What you have to do — Look through the records below for the line holding "- 既存の文字データとバイナリの関係との互換性をなくし、管理を効率化". Write it out exactly, with each following line through the line holding "58 | ^ | 0b111010 |".
START The data
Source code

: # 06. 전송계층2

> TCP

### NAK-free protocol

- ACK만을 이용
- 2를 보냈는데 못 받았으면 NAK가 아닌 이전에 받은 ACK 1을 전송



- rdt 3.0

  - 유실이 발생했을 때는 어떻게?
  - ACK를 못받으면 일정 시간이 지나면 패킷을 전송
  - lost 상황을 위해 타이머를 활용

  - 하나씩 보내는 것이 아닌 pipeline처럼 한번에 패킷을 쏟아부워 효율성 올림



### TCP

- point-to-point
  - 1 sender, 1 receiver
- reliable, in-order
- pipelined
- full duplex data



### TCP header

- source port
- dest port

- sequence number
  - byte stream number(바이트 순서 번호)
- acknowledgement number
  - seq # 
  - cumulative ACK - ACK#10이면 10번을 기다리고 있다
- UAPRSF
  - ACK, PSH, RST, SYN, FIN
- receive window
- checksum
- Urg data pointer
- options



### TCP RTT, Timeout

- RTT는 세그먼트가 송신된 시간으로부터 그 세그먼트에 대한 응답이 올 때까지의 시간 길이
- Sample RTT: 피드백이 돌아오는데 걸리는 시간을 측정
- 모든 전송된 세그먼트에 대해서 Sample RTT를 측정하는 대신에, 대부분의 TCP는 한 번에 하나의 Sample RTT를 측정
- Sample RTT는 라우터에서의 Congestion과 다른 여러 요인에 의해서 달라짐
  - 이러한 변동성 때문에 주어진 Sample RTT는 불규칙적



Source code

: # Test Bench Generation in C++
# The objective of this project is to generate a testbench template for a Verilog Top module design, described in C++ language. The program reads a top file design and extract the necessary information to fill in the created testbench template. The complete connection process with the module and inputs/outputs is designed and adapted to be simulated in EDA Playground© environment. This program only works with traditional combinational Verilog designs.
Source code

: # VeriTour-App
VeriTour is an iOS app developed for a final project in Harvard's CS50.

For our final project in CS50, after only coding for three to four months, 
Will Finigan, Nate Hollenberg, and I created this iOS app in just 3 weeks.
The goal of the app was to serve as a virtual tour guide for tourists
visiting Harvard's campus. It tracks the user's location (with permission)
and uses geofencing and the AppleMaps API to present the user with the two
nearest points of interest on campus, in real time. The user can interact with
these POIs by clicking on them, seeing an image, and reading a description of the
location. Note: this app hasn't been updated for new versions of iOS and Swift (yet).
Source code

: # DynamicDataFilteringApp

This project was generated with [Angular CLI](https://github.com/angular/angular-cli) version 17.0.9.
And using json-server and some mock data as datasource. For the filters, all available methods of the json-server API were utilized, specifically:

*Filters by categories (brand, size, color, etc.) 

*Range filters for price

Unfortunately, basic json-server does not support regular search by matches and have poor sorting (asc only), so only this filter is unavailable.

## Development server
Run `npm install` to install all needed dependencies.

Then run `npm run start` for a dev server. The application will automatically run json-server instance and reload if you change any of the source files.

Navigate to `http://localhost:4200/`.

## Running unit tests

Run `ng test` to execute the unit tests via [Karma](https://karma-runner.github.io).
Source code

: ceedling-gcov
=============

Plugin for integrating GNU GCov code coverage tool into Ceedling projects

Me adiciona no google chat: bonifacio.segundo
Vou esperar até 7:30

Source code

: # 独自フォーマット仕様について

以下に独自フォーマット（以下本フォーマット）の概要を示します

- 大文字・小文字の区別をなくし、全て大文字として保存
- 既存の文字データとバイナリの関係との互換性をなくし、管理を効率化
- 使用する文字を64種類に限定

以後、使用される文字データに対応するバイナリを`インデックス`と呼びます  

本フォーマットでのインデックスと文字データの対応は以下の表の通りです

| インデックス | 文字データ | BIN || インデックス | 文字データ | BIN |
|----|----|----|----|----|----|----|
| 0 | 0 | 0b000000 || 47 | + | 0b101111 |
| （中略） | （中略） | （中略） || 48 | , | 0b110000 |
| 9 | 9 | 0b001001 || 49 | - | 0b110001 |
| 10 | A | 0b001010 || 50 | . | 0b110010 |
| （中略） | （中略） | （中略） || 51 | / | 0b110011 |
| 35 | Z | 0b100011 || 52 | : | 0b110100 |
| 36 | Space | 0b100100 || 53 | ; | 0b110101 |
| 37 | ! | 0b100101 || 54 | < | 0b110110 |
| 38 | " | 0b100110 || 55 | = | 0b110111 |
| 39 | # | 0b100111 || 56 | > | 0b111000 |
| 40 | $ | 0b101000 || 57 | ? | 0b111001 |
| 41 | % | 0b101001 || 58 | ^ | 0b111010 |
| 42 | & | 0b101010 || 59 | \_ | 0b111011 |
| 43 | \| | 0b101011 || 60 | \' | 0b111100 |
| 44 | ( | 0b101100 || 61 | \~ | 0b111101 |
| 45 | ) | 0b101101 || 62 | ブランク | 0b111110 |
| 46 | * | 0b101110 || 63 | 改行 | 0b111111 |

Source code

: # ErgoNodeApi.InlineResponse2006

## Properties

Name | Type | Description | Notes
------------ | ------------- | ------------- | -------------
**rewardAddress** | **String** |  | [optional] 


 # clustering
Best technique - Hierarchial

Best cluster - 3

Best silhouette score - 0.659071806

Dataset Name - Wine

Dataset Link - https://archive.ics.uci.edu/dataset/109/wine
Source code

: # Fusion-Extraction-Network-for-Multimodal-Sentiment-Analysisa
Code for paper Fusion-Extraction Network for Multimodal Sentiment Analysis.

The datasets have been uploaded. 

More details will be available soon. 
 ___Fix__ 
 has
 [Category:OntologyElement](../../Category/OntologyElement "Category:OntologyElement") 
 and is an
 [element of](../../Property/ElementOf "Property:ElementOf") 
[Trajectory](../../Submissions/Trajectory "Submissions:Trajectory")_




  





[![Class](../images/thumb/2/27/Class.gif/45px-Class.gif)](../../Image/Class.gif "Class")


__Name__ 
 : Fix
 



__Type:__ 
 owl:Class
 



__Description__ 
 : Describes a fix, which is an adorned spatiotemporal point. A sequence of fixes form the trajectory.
END The data
Output of the exercise —
- 既存の文字データとバイナリの関係との互換性をなくし、管理を効率化
- 使用する文字を64種類に限定

以後、使用される文字データに対応するバイナリを`インデックス`と呼びます  

本フォーマットでのインデックスと文字データの対応は以下の表の通りです

| インデックス | 文字データ | BIN || インデックス | 文字データ | BIN |
|----|----|----|----|----|----|----|
| 0 | 0 | 0b000000 || 47 | + | 0b101111 |
| （中略） | （中略） | （中略） || 48 | , | 0b110000 |
| 9 | 9 | 0b001001 || 49 | - | 0b110001 |
| 10 | A | 0b001010 || 50 | . | 0b110010 |
| （中略） | （中略） | （中略） || 51 | / | 0b110011 |
| 35 | Z | 0b100011 || 52 | : | 0b110100 |
| 36 | Space | 0b100100 || 53 | ; | 0b110101 |
| 37 | ! | 0b100101 || 54 | < | 0b110110 |
| 38 | " | 0b100110 || 55 | = | 0b110111 |
| 39 | # | 0b100111 || 56 | > | 0b111000 |
| 40 | $ | 0b101000 || 57 | ? | 0b111001 |
| 41 | % | 0b101001 || 58 | ^ | 0b111010 |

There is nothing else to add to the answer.